Given this issues raised in the short discussion (below) there are policy implications that may (or should ) be applied to Russian River proposed low flow management (and the Biologic Opinion)
First: The Biologic Opinion and proposed low flow scenario were not privy to the findings of the ISRP. They findings should be amended into the Biologic Opinion and any proposed management policy consideration (for consideration of conditions and related effects of proposed management policy). The ISPR provides a the latest and best information as to current and historic conditions – and – must be considered as same in any environment review of proposed management policy.
Next: If habitat conditions in the tribs are, in fact, as described in the IRSP ( essentially devoid of historic habitat necessary to support salmonids in all life stages – see below) – then, in fact, that it may be the case that the mainstem Russian River (and higher than historic natural flows) may be a necessary habitat component to maintain – until such time as the tribs have be rehabilitiated.. That is: Essential flows, shading and near stream habitat, and instream habatat conditions in the trims need to show improvement before any low flow policy should be implemented.

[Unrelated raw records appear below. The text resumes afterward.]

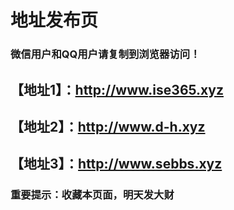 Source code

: # 地址发布页
### 微信用户和QQ用户请复制到浏览器访问！
## 【地址1】：http://www.ise365.xyz
## 【地址2】：http://www.d-h.xyz
## 【地址3】：http://www.sebbs.xyz
### 重要提示：收藏本页面，明天发大财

This would require limitation of near stream and instream water diversion in the tribs (especially during the non-rain seasons) and development of near stream canopy for shade and temperature control conditions – and – possibly some restoration work to provide instream habitat conditions (to encourage deeper pools, overwintering habitat, and other refugia, and remval of fish migration blocking obsticles). This work would have to be accomplished and show demonstrable success – prior to the implementation of any low flow policy.
All of these issues must be addressed in the informed decision making process – attendant to CEQA, NEPA, and federal responsible agency mandatory consultation.
Discussion of some IRSP findings – below and arguments to be made:
As the IRSP noted the historic Russian River flows were lower.
However, during that by-gone history things were different – in how the system
Prior to current hydromodification – there was more refugia for fish – both – in the tribs and in the mainstem.
Both – tribs and mainstem – had deeper holes and cooler water. There was more shading on the mainstem and tribs to help keep things cooler in the refugia areas. The tribs had more water (not being pumped dry for Ag irrigation – plus – the rain cycle has changed)- thus providing cooler water and deeper pools for refugia and fish survival in all life stages.
And – finally – the near stream environment had more gravel terraces storing more water and cooler subsurface flows (plus deeper and cooler pools).
All these conditions aiding the life cycle needs of salmonids have been altered (mostly gone).